In the film, The Imitation Game, potential recruits were found by setting code to be cracked. Hidden in Sondrel’s recruitment brochure about the programme in 2021 is a code, which, if cracked correctly, fast tracks the applicant to the shortlist.
“Last year, we had over 150 applicants so cracking the code to be shortlisted can really make a difference to their chances. And we’ve not made it easy to find the code because in real life working at Sondrel, they need observation skills as well as analytical skills. A CV won’t show us that, hence the cunning code challenge.
“One of the key things we look for in candidates is their ability to generate ideas and challenge assumptions. Exceptional engineers look at every problem with fresh eyes, understand what the hard limits are, and generate numerous ideas on how to push the boundaries where the limits are not so fixed.”
These graduates will work on leading edge designs for companies around the world.

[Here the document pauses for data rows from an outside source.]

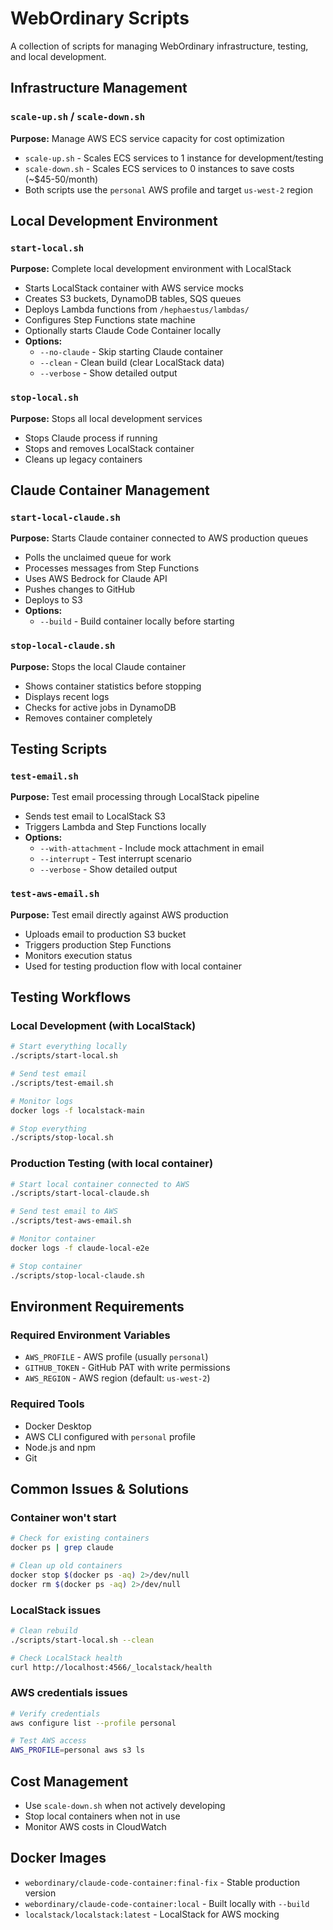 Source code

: # WebOrdinary Scripts

A collection of scripts for managing WebOrdinary infrastructure, testing, and local development.

## Infrastructure Management

### `scale-up.sh` / `scale-down.sh`
**Purpose:** Manage AWS ECS service capacity for cost optimization
- `scale-up.sh` - Scales ECS services to 1 instance for development/testing
- `scale-down.sh` - Scales ECS services to 0 instances to save costs (~$45-50/month)
- Both scripts use the `personal` AWS profile and target `us-west-2` region

## Local Development Environment

### `start-local.sh`
**Purpose:** Complete local development environment with LocalStack
- Starts LocalStack container with AWS service mocks
- Creates S3 buckets, DynamoDB tables, SQS queues
- Deploys Lambda functions from `/hephaestus/lambdas/`
- Configures Step Functions state machine
- Optionally starts Claude Code Container locally
- **Options:**
  - `--no-claude` - Skip starting Claude container
  - `--clean` - Clean build (clear LocalStack data)
  - `--verbose` - Show detailed output

### `stop-local.sh`
**Purpose:** Stops all local development services
- Stops Claude process if running
- Stops and removes LocalStack container
- Cleans up legacy containers

## Claude Container Management

### `start-local-claude.sh`
**Purpose:** Starts Claude container connected to AWS production queues
- Polls the unclaimed queue for work
- Processes messages from Step Functions
- Uses AWS Bedrock for Claude API
- Pushes changes to GitHub
- Deploys to S3
- **Options:**
  - `--build` - Build container locally before starting

### `stop-local-claude.sh`
**Purpose:** Stops the local Claude container
- Shows container statistics before stopping
- Displays recent logs
- Checks for active jobs in DynamoDB
- Removes container completely

## Testing Scripts

### `test-email.sh`
**Purpose:** Test email processing through LocalStack pipeline
- Sends test email to LocalStack S3
- Triggers Lambda and Step Functions locally
- **Options:**
  - `--with-attachment` - Include mock attachment in email
  - `--interrupt` - Test interrupt scenario
  - `--verbose` - Show detailed output

### `test-aws-email.sh`
**Purpose:** Test email directly against AWS production
- Uploads email to production S3 bucket
- Triggers production Step Functions
- Monitors execution status
- Used for testing production flow with local container

## Testing Workflows

### Local Development (with LocalStack)
```bash
# Start everything locally
./scripts/start-local.sh

# Send test email
./scripts/test-email.sh

# Monitor logs
docker logs -f localstack-main

# Stop everything
./scripts/stop-local.sh
```

### Production Testing (with local container)
```bash
# Start local container connected to AWS
./scripts/start-local-claude.sh

# Send test email to AWS
./scripts/test-aws-email.sh

# Monitor container
docker logs -f claude-local-e2e

# Stop container
./scripts/stop-local-claude.sh
```

## Environment Requirements

### Required Environment Variables
- `AWS_PROFILE` - AWS profile (usually `personal`)
- `GITHUB_TOKEN` - GitHub PAT with write permissions
- `AWS_REGION` - AWS region (default: `us-west-2`)

### Required Tools
- Docker Desktop
- AWS CLI configured with `personal` profile
- Node.js and npm
- Git

## Common Issues & Solutions

### Container won't start
```bash
# Check for existing containers
docker ps | grep claude

# Clean up old containers
docker stop $(docker ps -aq) 2>/dev/null
docker rm $(docker ps -aq) 2>/dev/null
```

### LocalStack issues
```bash
# Clean rebuild
./scripts/start-local.sh --clean

# Check LocalStack health
curl http://localhost:4566/_localstack/health
```

### AWS credentials issues
```bash
# Verify credentials
aws configure list --profile personal

# Test AWS access
AWS_PROFILE=personal aws s3 ls
```

## Cost Management

- Use `scale-down.sh` when not actively developing
- Stop local containers when not in use
- Monitor AWS costs in CloudWatch

## Docker Images

- `webordinary/claude-code-container:final-fix` - Stable production version
- `webordinary/claude-code-container:local` - Built locally with `--build`
- `localstack/localstack:latest` - LocalStack for AWS mocking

“We don’t do much large digital chip designs for European customers, the mask costs are huge at 7nm and 5nm which puts people off – 12nm is a lot more manageable,” said Curren. “We have a very broad range of designs from 22nm to 5nm and we have just completed a test device at 5nm, at 6nm and a lot of stuff at 7nm.
“There’s quite a few startups around AI and ADAS automotive, a lot at 12nm and 16nm and fully depleted silicon (FDS). For FDS the drivers are mask related. The power is important but they are not stretching the power and using back bias to get the lower leakage current.”
This means the business is global. “We see lots of prospective customers in China, lots of companies in the US, I guess the market hasn’t changed that much in Europe, its mostly Israel, with systems companies in aerospace and automotive,” he said.
“The real challenges are around the complexity. We think of ourselves as a system integration company – you are not doing that much gate level designs, it’s about the integration of CPU, GPU and interfaces so the problem is different.”
“We taped out an MRAM design with ARM, Samsung and Cadence about a year ago – there has been a lot of take up on that for IoT designs so there is a lot of interest, but MRAM designs tend to be smaller and we are more focussed on larger designs, typically with 30 to 40 people on the team,” he said. “The biggest design we have done was 600mm2 in 7nm for a networking chip but that was very regular. We taped out a 400mm2 design that was very irregular in 16nm with many CPUs and GPUs, that was harder to implement with the network on chip (NOC) [interconnect].
“We have our sights very much set on supplying full supply chain for these complex digital designs and we think there are few people with the technical depth to do that. Nothing is holding us back today,” said Curren. “We are still doing services, both are valuable, some people want one and some want the others. Companies such as GUC and Socionext typically have 5 to 10 times our revenue per head so the way forward is to increase the revenue per head, and the key to that is the technical competence.”
The US China trade-war is just part of the cost of doing business, as are the changes in Europe as the UK leaves the EU.
“China is part of our business and we do need to manage those risks, but it is also a good potential, as it’s a huge market – there’s more new companies that we are talking to about projects, so its not an area to turn your back on,” he said. “We are seeing issues with European funding, for example as a UK company whether we will be able claim French tax credits, so there are barriers to European business as well.”